The names of two such videos are “the philosophy of probability and Humpreys' Paradox” and “#pragma”.

The #pragma video allows one to see an actual hand held device, namely an Apple iPhone 4S equipped with iOS version 7.1.2 in action, while it is performing a LiquidSpeech screenplay.

The philosophy of probability and Humphreys' paradox video demonstrates the Normalized Media user experience, that can be created by layering audio produced by LiquidSpeech over video whose purpose is only to create an ambiance and that is completely devoid of intellectual content.

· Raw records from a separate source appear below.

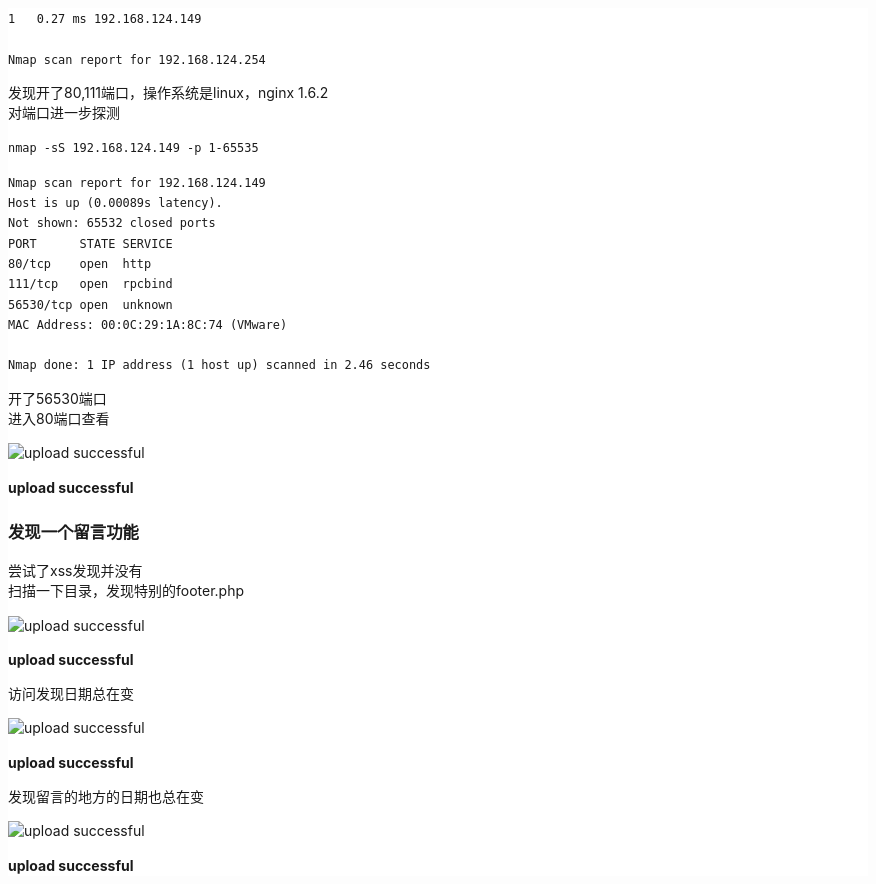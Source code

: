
 ```
1   0.27 ms 192.168.124.149

Nmap scan report for 192.168.124.254
```

发现开了80,111端口，操作系统是linux，nginx 1.6.2  
对端口进一步探测

```
nmap -sS 192.168.124.149 -p 1-65535
```

```
Nmap scan report for 192.168.124.149
Host is up (0.00089s latency).
Not shown: 65532 closed ports
PORT      STATE SERVICE
80/tcp    open  http
111/tcp   open  rpcbind
56530/tcp open  unknown
MAC Address: 00:0C:29:1A:8C:74 (VMware)

Nmap done: 1 IP address (1 host up) scanned in 2.46 seconds
```

开了56530端口  
进入80端口查看  

![upload successful](https://lnng.top/images/pasted-199.png)

**upload successful**

### [](https://lnng.top/posts/2ea3.html#%E5%8F%91%E7%8E%B0%E4%B8%80%E4%B8%AA%E7%95%99%E8%A8%80%E5%8A%9F%E8%83%BD "发现一个留言功能")发现一个留言功能

尝试了xss发现并没有  
扫描一下目录，发现特别的footer.php  

![upload successful](https://lnng.top/images/pasted-200.png)

**upload successful**

  
访问发现日期总在变  

![upload successful](https://lnng.top/images/pasted-201.png)

**upload successful**

  
发现留言的地方的日期也总在变  

![upload successful](https://lnng.top/images/pasted-202.png)

**upload successful**
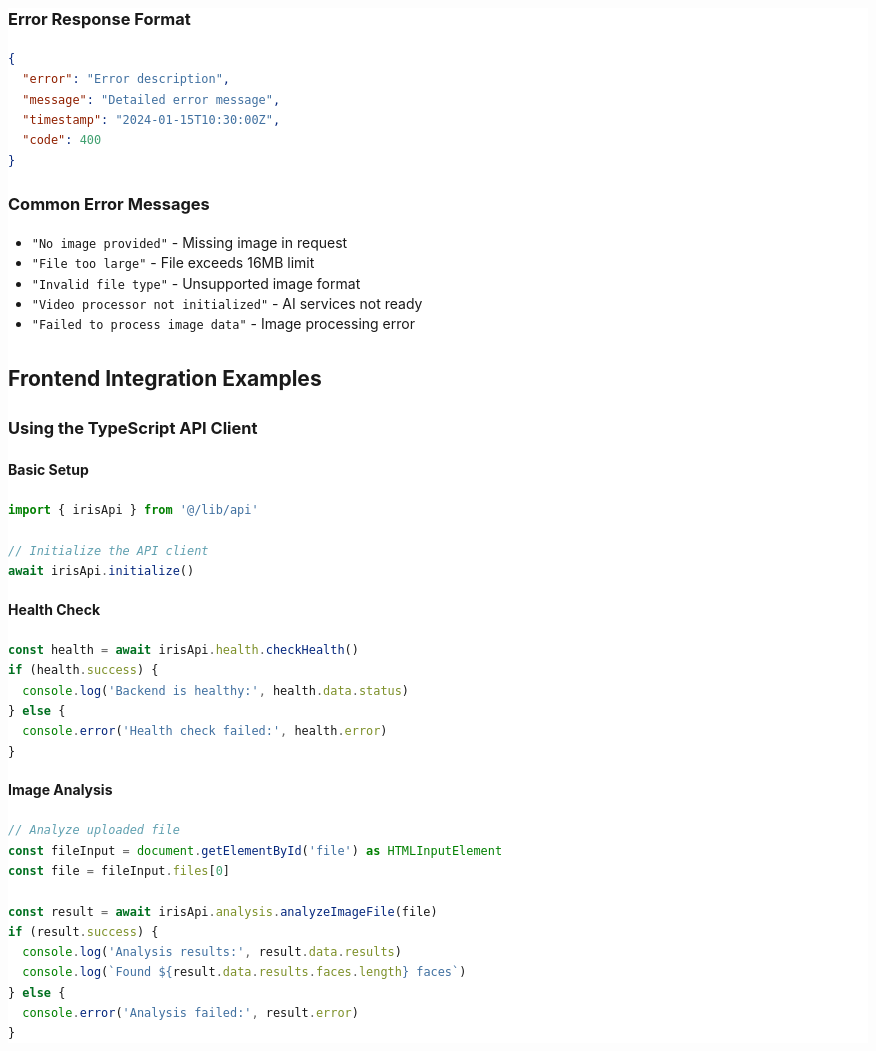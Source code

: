 ### Error Response Format
```json
{
  "error": "Error description",
  "message": "Detailed error message",
  "timestamp": "2024-01-15T10:30:00Z",
  "code": 400
}
```

### Common Error Messages
- `"No image provided"` - Missing image in request
- `"File too large"` - File exceeds 16MB limit
- `"Invalid file type"` - Unsupported image format
- `"Video processor not initialized"` - AI services not ready
- `"Failed to process image data"` - Image processing error

## Frontend Integration Examples

### Using the TypeScript API Client

#### Basic Setup
```typescript
import { irisApi } from '@/lib/api'

// Initialize the API client
await irisApi.initialize()
```

#### Health Check
```typescript
const health = await irisApi.health.checkHealth()
if (health.success) {
  console.log('Backend is healthy:', health.data.status)
} else {
  console.error('Health check failed:', health.error)
}
```

#### Image Analysis
```typescript
// Analyze uploaded file
const fileInput = document.getElementById('file') as HTMLInputElement
const file = fileInput.files[0]

const result = await irisApi.analysis.analyzeImageFile(file)
if (result.success) {
  console.log('Analysis results:', result.data.results)
  console.log(`Found ${result.data.results.faces.length} faces`)
} else {
  console.error('Analysis failed:', result.error)
}
```

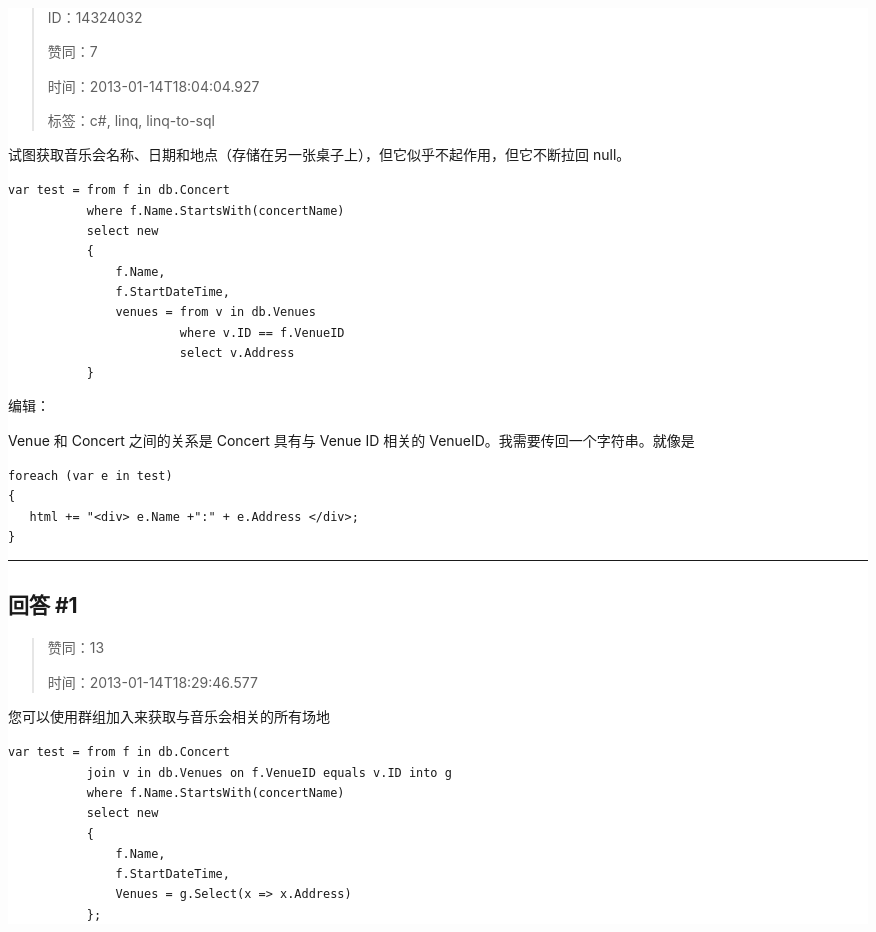 > ID：14324032
> 
> 赞同：7
> 
> 时间：2013-01-14T18:04:04.927
> 
> 标签：c#, linq, linq-to-sql

试图获取音乐会名称、日期和地点（存储在另一张桌子上），但它似乎不起作用，但它不断拉回 null。

```
var test = from f in db.Concert
           where f.Name.StartsWith(concertName)
           select new
           {
               f.Name,
               f.StartDateTime,
               venues = from v in db.Venues
                        where v.ID == f.VenueID
                        select v.Address
           } 
```

编辑：

Venue 和 Concert 之间的关系是 Concert 具有与 Venue ID 相关的 VenueID。我需要传回一个字符串。就像是

```
foreach (var e in test)
{
   html += "<div> e.Name +":" + e.Address </div>;
} 
```

* * *

## 回答 #1

> 赞同：13
> 
> 时间：2013-01-14T18:29:46.577

您可以使用群组加入来获取与音乐会相关的所有场地

```
var test = from f in db.Concert
           join v in db.Venues on f.VenueID equals v.ID into g
           where f.Name.StartsWith(concertName)
           select new
           {
               f.Name,
               f.StartDateTime,
               Venues = g.Select(x => x.Address)
           }; 
```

The screenplays pertaining to both videos were written using the LiquidSpeech software running on a hand held device, namely the iPhone depicted in the #pragma video, not while sitting in an office, but literally while strolling on the actual beach depicted in the philosophy of probability video. We did this to convince ourselves of the truth of our hypothesis, that the compactness and portability of LiquidSpeech media actually did make it possible to not only consume technical media while exercising in scenic environments, but to create it.

DETAILED DESCRIPTION OF THE INVENTION Summary of Invention Components

The invention described by this document is comprised of:

(1) a way to annotate and link fragments of text in a repository, in a machine readable form, that makes it possible for an author to ensure that given any piece of text in the repository, it is easy for software to find or fabricate other pieces of text that mean essentially the same thing but contain less detail or more detail, that have a higher or lower information density, that have been worded in different ways, and for which the extent to which arbitrarily many types of author defined aspects (such as for example humor) are included in the media can be adjusted by the end user.

(2) a piece of software which provides people with the means to create, organize, use, and safeguard such repositories.

How to Use the Invention to Create and Edit Screenplays

Suppose you write screenplays for a living. Suppose furthermore that you like to travel a lot because doing that gives you fodder for your writing, and also that you prefer to do much of your writing in festive environments like restaurants, coffee shops, hotel lobbies and airports, or while strolling in scenic environments, or while sailing.

Suppose furthermore that you are an opportunistic person, who only writes when ideas gratuitously pop into your head. The advantage of this approach is that you never get writers block, but the disadvantage is that you must at all times be prepared to write something, and might prefer to not constantly lug a laptop around everywhere you go.

LiquidSpeech running on an iPhone can help you. It's hierarchical file system provides you with the means to store many versions of vast collections of text fragments that you have written, (several thousand hours worth) and to experiment with combining them in different ways, regardless of whether or not you have good network reception. The ability to mail files to yourself ensures that you don't have to worry about loosing work. The ability to bulk export the entire file system to your laptop when you are in your office helps you to be more productive, and the fact that all the intellectual content is represented using mere text files, not some sort of proprietary file format, greatly enhances your peace of mind. You are assured that you will be able to read your work in the distant future regardless of whether or not Apple, Microsoft, or LiquidSpeech still exist.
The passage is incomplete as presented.